## What the task asks
Look through the lines below and copy each one that includes "마찬가지로".

## Exercise material
[Start of Attachment]

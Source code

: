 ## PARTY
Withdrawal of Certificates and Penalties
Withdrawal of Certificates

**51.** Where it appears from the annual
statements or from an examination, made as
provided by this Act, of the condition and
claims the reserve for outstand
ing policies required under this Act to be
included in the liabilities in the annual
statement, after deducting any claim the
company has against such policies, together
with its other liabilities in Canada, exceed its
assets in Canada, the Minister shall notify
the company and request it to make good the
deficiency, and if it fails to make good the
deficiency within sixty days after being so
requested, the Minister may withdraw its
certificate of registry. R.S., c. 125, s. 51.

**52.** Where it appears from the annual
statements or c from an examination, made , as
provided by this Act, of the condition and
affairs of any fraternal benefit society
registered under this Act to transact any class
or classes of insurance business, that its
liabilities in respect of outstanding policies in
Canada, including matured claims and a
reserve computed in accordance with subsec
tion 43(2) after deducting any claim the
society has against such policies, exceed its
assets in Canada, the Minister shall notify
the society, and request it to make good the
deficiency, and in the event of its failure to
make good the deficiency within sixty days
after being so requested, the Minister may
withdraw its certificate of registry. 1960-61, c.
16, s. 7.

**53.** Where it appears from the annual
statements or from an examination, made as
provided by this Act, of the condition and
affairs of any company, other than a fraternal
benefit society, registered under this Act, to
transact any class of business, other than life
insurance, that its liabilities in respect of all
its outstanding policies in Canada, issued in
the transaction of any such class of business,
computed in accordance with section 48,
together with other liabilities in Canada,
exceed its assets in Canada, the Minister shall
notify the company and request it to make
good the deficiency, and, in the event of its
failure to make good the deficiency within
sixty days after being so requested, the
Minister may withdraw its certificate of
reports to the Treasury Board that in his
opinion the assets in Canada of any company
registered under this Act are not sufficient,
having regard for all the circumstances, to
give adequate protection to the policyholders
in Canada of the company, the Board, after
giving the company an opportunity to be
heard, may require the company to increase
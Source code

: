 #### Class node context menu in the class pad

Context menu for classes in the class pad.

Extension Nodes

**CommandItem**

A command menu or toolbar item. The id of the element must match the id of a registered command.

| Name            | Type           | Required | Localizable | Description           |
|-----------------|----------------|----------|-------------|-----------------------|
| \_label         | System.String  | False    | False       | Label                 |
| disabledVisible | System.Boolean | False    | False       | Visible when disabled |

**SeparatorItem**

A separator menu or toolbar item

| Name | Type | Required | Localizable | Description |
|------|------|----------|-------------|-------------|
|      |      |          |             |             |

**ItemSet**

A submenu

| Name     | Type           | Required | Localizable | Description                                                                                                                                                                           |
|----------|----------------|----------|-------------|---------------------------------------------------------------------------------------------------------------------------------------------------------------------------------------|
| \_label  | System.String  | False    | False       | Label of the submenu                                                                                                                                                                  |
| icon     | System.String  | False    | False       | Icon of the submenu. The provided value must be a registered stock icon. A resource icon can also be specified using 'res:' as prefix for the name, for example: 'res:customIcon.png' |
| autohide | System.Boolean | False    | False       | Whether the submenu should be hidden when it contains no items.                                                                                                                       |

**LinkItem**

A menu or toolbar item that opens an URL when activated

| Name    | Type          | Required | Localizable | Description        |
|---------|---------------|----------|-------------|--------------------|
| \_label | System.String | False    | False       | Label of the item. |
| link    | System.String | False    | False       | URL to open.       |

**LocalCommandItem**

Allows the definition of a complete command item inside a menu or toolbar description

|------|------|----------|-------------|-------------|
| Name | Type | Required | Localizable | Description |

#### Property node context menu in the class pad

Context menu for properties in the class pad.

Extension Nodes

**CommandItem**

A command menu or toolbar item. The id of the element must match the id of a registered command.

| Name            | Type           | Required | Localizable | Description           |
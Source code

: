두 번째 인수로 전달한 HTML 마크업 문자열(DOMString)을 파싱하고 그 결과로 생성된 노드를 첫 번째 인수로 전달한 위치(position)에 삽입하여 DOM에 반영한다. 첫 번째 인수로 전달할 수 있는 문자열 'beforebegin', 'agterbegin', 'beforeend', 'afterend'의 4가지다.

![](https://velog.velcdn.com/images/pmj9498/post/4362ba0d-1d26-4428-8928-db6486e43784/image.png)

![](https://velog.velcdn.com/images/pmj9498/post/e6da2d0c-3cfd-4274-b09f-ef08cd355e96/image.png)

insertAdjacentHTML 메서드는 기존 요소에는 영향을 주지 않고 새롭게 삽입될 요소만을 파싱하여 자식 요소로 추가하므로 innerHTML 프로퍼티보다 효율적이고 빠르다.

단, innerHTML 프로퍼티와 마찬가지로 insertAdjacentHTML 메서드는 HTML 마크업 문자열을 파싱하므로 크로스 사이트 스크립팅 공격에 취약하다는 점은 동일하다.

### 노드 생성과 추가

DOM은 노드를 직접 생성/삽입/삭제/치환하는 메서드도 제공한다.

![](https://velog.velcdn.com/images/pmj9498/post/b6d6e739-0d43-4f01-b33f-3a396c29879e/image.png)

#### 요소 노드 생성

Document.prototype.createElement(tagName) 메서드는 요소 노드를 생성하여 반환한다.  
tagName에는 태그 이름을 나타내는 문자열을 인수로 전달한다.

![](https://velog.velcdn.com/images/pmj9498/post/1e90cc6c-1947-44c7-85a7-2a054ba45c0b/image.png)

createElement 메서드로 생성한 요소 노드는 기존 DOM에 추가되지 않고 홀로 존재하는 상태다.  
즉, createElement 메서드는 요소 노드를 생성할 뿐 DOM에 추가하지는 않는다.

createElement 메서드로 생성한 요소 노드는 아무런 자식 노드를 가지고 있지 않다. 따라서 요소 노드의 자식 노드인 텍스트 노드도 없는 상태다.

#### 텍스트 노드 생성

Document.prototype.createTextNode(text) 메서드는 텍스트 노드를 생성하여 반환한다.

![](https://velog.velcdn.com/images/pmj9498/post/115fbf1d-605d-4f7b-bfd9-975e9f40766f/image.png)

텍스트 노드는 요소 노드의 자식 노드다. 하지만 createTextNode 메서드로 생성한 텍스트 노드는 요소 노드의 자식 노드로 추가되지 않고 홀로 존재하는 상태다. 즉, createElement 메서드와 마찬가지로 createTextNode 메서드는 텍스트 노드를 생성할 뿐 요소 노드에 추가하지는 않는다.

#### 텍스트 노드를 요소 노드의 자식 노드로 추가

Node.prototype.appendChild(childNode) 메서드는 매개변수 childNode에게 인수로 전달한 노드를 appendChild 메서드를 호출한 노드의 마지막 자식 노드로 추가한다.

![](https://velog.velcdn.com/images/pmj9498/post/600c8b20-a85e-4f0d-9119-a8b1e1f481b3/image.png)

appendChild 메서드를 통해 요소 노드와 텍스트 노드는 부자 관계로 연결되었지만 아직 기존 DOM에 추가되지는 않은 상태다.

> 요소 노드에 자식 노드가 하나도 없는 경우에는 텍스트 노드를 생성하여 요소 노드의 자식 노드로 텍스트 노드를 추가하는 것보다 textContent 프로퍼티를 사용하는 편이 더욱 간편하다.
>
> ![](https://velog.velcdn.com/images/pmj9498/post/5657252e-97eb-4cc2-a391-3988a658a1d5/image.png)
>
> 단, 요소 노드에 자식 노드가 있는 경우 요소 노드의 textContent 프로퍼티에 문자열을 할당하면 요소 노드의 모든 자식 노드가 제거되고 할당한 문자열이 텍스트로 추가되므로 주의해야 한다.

[End of Attachment]

## Exercise response
단, innerHTML 프로퍼티와 마찬가지로 insertAdjacentHTML 메서드는 HTML 마크업 문자열을 파싱하므로 크로스 사이트 스크립팅 공격에 취약하다는 점은 동일하다.
텍스트 노드는 요소 노드의 자식 노드다. 하지만 createTextNode 메서드로 생성한 텍스트 노드는 요소 노드의 자식 노드로 추가되지 않고 홀로 존재하는 상태다. 즉, createElement 메서드와 마찬가지로 createTextNode 메서드는 텍스트 노드를 생성할 뿐 요소 노드에 추가하지는 않는다.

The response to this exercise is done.